I’ve had my share of painting follies.
I’ve had a white turn an institutional blue (As shown in the pic.on the left. Yuk!) and a beige turn a nauseating mauve – because the lighting in the room was different from the big-box-store fluorescents where I chose the color.
But when it comes to painting, I’ve learned that patience is a virtue.
Take your time in choosing the right shade.
When you visit the store to choose your color, take the source of your inspiration with you to help you stay on track. Whether it’s a painting or fabric, having it with you will help you stay true to your vision.
Don’t lose your nerve. If you like a bold color, go for it. You can always paint over it.
Then, when you get home, tape the samples to the wall, so you can see how the shade differs in various lights.
If you can’t narrow down your choices, buy a sample size. Bring it home and paint a poster board to get a truer sense for the tone.

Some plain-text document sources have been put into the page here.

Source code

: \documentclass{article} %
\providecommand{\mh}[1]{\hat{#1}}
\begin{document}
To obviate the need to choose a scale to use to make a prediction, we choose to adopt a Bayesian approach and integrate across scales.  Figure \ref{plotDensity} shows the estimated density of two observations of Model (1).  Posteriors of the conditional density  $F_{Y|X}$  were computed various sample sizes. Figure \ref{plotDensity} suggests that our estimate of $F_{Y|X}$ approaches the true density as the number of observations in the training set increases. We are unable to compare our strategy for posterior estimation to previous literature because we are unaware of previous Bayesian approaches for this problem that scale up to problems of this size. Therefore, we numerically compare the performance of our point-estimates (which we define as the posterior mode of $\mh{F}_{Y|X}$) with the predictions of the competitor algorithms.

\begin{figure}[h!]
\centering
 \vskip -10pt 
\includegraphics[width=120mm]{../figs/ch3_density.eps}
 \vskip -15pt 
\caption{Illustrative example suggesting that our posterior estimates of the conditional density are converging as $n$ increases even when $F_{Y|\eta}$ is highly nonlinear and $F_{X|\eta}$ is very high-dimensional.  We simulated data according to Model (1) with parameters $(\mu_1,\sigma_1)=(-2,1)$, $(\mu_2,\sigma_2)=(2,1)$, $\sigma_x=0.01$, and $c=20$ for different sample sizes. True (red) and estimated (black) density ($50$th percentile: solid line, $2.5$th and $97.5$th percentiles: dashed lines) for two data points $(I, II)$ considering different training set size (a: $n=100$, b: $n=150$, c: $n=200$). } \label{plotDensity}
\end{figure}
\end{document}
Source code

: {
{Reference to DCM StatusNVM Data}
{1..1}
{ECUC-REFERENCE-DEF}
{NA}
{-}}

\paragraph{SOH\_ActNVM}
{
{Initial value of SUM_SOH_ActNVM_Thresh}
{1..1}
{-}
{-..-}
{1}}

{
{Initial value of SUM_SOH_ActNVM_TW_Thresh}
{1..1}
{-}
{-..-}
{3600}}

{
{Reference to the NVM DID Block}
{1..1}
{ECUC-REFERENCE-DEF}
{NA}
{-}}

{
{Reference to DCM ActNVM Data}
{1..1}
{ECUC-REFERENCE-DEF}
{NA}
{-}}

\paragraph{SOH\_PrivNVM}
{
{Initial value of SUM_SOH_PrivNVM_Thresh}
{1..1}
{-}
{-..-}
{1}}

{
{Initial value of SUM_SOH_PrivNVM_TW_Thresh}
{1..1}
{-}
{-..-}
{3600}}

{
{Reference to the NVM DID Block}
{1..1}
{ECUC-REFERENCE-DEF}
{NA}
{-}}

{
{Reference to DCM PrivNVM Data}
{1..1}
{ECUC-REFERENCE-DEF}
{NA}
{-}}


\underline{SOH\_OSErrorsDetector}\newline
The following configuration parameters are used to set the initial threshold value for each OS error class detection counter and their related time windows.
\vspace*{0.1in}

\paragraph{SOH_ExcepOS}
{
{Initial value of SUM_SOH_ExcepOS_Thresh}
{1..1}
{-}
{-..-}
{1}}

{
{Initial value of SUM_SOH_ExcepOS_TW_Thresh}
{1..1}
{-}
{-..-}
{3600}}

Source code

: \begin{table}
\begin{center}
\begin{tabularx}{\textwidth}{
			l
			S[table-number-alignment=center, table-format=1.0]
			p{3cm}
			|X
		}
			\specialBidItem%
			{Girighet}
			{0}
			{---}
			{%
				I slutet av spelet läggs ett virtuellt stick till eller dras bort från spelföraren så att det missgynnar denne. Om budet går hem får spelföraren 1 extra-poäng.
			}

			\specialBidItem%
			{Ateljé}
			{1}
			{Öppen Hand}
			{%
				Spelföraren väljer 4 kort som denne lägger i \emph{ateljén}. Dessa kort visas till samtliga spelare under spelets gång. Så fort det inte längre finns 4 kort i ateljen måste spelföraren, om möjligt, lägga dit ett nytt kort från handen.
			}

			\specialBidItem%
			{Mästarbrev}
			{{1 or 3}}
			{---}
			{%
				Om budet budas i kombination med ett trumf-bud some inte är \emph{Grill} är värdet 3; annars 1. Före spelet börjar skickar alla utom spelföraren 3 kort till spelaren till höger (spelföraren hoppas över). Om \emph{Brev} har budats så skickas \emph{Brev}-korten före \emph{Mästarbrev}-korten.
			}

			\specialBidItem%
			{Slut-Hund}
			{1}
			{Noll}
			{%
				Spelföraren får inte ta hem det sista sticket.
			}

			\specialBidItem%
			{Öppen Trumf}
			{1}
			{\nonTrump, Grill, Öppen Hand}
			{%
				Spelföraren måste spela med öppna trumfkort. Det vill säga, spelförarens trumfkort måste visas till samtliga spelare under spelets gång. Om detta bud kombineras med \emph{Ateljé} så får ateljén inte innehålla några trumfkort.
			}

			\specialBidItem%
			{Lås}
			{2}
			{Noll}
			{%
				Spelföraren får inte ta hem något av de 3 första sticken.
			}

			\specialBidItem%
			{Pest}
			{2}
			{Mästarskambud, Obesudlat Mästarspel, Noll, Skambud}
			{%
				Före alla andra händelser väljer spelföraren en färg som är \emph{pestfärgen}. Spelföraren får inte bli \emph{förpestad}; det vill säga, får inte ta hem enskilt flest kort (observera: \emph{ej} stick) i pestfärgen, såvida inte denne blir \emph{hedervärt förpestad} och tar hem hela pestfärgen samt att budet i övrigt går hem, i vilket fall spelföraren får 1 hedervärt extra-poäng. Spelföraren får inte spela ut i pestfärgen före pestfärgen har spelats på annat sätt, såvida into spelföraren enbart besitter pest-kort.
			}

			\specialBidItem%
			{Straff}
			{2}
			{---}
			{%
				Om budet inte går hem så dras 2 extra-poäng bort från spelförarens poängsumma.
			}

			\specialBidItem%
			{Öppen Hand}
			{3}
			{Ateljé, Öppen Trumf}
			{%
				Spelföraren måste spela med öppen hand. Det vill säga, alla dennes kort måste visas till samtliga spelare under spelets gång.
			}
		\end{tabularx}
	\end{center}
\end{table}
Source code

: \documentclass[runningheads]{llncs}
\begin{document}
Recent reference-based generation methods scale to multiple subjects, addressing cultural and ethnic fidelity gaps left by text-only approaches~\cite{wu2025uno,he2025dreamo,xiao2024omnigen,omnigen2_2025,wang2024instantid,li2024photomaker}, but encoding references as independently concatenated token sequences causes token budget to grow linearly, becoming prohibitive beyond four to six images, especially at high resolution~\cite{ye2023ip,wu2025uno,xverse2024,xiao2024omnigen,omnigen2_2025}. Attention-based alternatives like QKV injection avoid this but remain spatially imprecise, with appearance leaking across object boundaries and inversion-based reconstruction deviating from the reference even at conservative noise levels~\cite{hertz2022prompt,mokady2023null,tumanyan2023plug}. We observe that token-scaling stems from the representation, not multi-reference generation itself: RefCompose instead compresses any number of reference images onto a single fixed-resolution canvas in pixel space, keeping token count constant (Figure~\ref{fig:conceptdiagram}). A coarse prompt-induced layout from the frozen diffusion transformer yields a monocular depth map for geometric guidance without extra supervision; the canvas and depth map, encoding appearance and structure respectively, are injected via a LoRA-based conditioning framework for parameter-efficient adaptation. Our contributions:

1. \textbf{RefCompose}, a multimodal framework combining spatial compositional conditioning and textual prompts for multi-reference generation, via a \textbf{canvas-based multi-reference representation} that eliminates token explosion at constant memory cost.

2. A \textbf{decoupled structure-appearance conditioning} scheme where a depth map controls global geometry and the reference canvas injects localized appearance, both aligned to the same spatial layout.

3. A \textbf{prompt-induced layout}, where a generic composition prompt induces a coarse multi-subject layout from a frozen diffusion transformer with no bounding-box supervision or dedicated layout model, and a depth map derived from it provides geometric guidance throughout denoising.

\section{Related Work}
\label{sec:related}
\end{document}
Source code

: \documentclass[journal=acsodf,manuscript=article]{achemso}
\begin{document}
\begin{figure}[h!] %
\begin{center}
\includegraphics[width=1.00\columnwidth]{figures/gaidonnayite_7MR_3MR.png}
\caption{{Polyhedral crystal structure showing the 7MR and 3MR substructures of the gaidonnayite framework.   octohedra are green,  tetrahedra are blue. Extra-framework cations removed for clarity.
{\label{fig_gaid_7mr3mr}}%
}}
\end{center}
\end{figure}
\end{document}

Choose the Right Type of Paint
Latex paint is easier to clean off your hands or if there’s a spill. Oil based is harder. If you paint over an oil-based paint with latex, it will peel. You can buy a test from a big-box store to find out what paint you currently have on the walls.
Finalize with the Finish
Gloss or high-gloss is best for things that get dirty easily, like doors, furniture or cabinets. Flat is best for low-traffic areas. Egg shell or satin is your best bet for walls.
The key to getting a professional look when painting is to tape carefully around the room Use blue painters tape, to cover any area you don’t want the paint to be, such as the ceiling or molding. Make sure that it adheres to the wall well. Paint can leak in to any gap under the tape.
Use Drop Cloths
Cover the floor and any furniture in the room with an old sheet. Cover everything.
Open the Windows
Even if you buy a VOC-free paint, you should have the windows open to minimize the fumes. If you're pregnant, you should not be painting.
Use a Double Coat
One coat of paint may not do the trick. Let it dry thoroughly, then give it another coat. It’s worth it to take your time and get it right.
As for the institutional blue in the picture above, I'm in the process of redoing the room completely with charcoal gray walls and pink floral curtains and accents. I'm taking my time - this time.